#### Task description
Return, from the lines below, each one that includes the word "values".

#### Records for processing
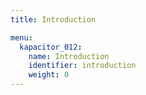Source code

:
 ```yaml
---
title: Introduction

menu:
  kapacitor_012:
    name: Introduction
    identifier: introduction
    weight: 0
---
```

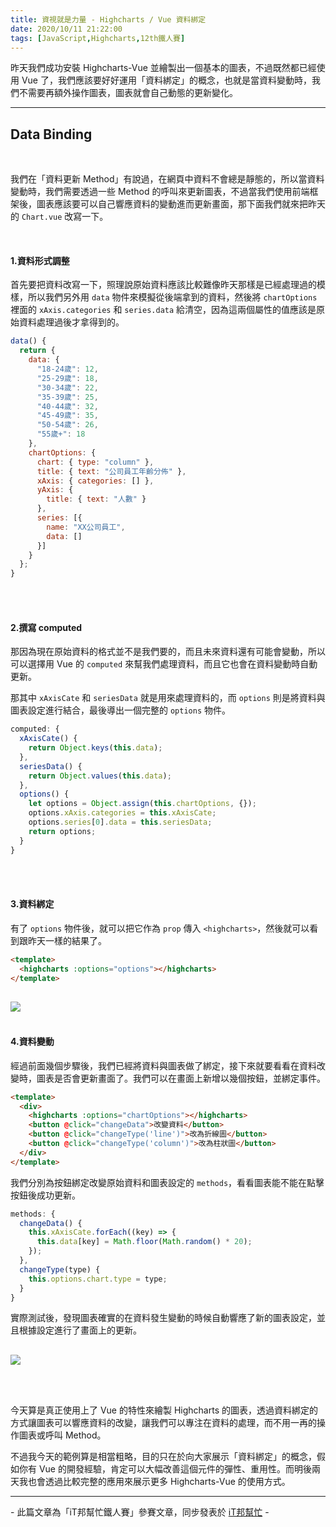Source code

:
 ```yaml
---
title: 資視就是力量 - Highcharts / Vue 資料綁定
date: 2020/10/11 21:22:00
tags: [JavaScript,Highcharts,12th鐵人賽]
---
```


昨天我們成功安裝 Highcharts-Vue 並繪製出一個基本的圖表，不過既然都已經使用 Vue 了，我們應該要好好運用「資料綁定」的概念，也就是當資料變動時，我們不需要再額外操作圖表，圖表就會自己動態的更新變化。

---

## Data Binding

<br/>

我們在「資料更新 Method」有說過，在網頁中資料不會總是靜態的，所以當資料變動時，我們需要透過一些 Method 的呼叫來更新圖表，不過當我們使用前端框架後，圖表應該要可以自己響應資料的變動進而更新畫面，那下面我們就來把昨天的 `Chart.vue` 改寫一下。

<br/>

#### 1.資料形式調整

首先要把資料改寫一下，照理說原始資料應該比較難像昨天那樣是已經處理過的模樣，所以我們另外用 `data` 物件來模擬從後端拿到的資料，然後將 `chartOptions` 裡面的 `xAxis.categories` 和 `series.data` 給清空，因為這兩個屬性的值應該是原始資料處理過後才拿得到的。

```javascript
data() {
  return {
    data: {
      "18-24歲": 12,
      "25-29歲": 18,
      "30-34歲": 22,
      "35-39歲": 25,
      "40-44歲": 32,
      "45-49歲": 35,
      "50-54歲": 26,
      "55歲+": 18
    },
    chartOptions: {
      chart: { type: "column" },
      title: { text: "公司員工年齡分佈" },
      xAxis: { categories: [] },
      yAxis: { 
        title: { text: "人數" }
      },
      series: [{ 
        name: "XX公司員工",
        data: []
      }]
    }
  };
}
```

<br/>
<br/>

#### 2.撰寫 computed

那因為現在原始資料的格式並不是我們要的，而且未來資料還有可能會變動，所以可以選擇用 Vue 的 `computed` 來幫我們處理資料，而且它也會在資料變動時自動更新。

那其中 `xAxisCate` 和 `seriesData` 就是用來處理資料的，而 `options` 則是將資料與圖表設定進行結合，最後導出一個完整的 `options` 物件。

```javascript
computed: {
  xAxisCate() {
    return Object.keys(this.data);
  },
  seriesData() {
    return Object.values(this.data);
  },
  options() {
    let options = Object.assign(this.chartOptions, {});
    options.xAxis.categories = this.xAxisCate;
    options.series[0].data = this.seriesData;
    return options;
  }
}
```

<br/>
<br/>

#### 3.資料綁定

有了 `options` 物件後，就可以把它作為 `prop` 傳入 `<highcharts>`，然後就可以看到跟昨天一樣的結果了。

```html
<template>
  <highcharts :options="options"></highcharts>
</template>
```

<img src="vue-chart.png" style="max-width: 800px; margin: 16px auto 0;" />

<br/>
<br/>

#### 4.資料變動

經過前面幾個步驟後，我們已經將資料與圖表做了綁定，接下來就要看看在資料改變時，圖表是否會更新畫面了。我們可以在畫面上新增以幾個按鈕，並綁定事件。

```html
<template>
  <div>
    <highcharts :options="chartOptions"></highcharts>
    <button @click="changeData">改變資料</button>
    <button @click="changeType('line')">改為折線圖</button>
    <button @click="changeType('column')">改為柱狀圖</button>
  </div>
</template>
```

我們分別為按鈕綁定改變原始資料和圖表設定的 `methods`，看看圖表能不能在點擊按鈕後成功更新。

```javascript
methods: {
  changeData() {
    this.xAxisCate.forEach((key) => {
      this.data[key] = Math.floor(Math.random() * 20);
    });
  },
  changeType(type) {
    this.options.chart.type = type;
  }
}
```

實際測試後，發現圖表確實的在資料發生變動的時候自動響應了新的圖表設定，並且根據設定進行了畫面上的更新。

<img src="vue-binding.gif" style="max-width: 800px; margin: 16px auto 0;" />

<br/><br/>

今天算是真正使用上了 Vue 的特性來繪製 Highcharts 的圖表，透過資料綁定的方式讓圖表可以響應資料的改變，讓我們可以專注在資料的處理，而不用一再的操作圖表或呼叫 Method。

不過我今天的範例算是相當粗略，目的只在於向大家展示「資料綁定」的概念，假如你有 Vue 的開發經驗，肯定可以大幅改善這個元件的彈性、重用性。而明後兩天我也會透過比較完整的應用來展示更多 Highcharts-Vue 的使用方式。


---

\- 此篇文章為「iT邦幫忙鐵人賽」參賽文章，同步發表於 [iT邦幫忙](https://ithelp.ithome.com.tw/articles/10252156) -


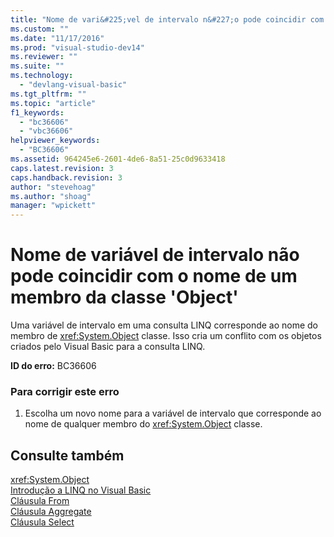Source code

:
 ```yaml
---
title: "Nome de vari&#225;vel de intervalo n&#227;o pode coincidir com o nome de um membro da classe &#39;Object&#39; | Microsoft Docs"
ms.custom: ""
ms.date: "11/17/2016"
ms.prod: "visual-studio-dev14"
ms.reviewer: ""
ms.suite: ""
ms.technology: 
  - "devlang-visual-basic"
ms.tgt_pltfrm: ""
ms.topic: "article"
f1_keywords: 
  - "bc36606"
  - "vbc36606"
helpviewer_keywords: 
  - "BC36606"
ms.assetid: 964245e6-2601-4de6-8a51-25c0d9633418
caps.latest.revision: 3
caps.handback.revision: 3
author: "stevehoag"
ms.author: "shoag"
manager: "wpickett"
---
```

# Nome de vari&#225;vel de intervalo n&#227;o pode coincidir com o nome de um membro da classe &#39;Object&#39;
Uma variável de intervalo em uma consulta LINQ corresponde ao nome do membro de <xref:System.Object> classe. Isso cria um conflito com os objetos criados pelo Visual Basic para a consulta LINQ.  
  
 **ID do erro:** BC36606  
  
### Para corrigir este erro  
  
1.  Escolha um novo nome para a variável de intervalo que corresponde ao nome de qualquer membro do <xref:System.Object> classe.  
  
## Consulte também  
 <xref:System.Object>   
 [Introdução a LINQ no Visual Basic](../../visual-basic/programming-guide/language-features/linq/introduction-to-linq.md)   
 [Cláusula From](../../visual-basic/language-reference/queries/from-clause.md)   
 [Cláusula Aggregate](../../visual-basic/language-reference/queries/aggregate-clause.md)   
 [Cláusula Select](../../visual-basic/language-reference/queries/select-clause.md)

==

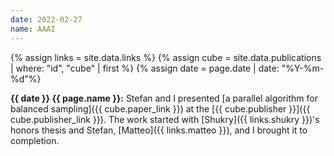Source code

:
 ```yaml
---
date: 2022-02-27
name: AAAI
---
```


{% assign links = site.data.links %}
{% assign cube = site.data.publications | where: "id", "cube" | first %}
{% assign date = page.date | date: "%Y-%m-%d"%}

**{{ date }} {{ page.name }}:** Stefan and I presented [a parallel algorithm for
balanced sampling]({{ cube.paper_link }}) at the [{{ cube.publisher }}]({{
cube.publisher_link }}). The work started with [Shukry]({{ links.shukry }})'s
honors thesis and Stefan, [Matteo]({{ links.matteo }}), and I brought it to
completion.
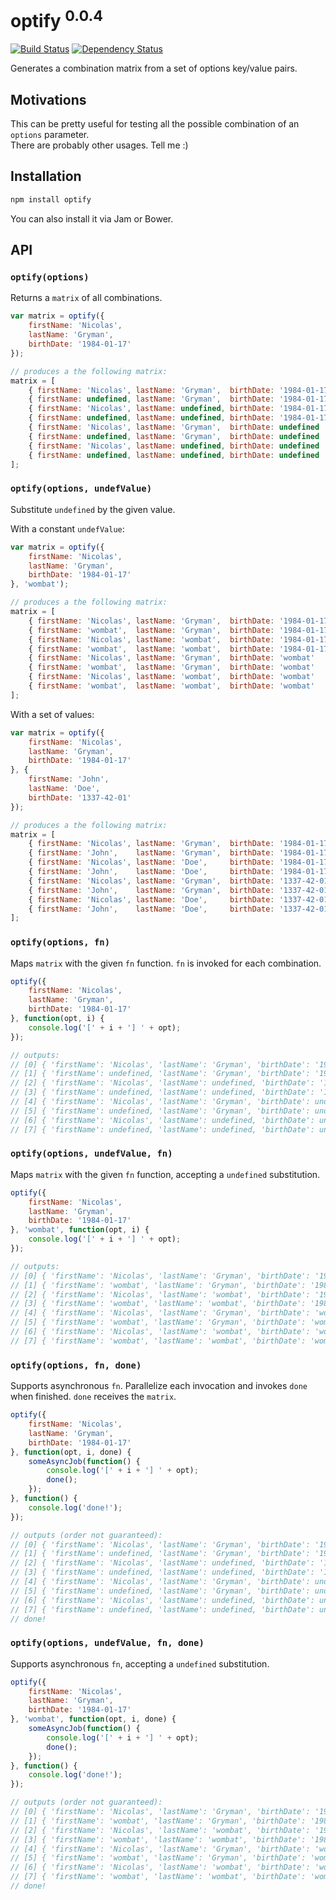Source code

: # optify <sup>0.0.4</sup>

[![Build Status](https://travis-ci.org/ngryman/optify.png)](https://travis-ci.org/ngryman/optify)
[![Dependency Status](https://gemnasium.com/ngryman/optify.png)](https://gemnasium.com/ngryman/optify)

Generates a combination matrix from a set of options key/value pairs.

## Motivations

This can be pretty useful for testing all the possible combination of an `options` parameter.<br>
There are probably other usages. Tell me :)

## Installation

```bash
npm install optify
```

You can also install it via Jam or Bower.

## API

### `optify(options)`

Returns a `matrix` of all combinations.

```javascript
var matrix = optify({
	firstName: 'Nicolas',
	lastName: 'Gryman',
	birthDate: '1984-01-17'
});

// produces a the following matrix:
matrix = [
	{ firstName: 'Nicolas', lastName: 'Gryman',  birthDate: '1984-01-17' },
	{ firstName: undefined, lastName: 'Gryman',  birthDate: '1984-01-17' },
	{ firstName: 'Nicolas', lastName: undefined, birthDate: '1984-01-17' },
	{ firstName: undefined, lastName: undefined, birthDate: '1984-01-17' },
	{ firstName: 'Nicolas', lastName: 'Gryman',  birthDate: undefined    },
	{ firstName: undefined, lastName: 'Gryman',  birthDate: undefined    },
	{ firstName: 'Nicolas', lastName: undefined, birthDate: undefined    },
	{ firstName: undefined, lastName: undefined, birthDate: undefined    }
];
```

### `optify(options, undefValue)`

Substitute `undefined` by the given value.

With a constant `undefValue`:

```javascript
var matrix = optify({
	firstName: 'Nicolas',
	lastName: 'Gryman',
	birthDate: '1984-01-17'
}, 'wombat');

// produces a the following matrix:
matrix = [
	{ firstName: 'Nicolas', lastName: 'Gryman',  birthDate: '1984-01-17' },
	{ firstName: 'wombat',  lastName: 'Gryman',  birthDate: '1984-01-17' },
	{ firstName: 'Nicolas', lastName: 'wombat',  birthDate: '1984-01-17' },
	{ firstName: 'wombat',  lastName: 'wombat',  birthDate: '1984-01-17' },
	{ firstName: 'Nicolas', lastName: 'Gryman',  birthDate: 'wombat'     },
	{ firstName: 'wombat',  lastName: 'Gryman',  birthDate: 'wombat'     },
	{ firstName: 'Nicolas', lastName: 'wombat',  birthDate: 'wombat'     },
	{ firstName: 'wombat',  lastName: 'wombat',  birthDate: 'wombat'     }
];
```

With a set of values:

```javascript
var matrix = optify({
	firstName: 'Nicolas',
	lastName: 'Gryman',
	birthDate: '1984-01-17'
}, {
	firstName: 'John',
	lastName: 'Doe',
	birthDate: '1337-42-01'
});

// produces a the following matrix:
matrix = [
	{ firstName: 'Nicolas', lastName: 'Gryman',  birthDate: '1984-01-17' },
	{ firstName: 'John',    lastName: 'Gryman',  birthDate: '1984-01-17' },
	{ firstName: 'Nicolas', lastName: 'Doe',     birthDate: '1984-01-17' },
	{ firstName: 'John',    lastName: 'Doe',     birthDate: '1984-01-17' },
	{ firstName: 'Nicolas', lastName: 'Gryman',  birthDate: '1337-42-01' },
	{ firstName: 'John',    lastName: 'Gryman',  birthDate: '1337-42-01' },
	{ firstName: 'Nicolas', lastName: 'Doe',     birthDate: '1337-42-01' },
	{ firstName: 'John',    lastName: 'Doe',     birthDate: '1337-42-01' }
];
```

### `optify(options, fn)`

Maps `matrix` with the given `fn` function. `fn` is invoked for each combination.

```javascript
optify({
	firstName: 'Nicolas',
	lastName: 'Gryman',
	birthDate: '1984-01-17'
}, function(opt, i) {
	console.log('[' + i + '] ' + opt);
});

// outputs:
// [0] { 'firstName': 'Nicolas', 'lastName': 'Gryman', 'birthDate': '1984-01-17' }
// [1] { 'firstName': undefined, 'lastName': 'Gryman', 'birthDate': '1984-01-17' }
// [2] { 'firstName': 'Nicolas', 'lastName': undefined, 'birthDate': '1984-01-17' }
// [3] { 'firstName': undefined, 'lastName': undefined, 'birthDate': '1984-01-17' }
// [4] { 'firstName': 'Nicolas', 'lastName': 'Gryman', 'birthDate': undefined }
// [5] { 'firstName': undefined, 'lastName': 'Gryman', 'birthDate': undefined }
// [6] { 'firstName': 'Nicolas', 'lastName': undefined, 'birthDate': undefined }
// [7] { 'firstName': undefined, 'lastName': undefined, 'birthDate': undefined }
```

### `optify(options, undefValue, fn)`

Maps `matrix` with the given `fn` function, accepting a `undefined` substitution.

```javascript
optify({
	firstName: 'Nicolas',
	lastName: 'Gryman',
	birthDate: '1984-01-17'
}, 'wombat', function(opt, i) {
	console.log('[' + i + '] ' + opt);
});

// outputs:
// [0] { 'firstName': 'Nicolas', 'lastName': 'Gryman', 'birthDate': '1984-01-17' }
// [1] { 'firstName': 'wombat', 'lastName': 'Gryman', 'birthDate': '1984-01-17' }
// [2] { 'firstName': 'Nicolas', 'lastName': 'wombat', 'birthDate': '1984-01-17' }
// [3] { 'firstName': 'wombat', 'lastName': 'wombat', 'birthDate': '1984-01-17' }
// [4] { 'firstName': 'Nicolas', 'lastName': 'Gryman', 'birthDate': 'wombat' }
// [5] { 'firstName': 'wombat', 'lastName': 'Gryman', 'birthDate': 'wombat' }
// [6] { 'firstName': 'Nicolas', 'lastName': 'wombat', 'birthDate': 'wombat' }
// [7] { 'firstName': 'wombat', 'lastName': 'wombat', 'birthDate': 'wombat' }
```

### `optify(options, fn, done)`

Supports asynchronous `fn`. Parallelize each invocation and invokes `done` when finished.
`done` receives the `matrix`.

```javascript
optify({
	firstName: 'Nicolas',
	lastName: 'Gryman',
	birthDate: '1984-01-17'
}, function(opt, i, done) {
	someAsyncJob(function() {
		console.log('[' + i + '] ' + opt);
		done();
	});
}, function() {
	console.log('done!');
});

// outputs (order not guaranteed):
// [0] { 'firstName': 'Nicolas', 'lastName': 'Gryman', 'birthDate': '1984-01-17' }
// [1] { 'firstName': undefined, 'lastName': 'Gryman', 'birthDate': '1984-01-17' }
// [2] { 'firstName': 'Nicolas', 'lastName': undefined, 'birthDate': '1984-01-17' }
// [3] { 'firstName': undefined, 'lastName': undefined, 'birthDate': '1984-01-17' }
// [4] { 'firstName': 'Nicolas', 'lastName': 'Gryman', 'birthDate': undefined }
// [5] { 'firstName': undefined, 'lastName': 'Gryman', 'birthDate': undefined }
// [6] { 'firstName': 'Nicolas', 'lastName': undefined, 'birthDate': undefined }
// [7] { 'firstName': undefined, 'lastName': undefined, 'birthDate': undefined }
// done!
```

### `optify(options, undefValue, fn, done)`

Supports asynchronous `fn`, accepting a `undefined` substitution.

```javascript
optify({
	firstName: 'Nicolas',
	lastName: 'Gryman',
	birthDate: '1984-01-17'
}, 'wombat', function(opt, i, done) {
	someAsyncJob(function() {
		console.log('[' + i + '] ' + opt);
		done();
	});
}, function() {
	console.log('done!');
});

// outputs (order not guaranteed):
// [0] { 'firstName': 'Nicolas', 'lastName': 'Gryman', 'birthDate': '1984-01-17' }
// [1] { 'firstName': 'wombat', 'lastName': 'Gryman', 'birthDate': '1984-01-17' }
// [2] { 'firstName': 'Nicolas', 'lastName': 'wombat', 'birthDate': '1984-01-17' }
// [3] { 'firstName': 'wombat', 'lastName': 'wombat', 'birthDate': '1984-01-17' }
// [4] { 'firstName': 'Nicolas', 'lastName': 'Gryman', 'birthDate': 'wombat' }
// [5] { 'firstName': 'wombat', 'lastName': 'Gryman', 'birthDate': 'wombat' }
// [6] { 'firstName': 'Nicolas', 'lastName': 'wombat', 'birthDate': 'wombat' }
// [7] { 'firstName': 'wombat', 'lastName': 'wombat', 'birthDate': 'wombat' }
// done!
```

#### Answer to this problem
    return Object.values(this.data);
With a set of values:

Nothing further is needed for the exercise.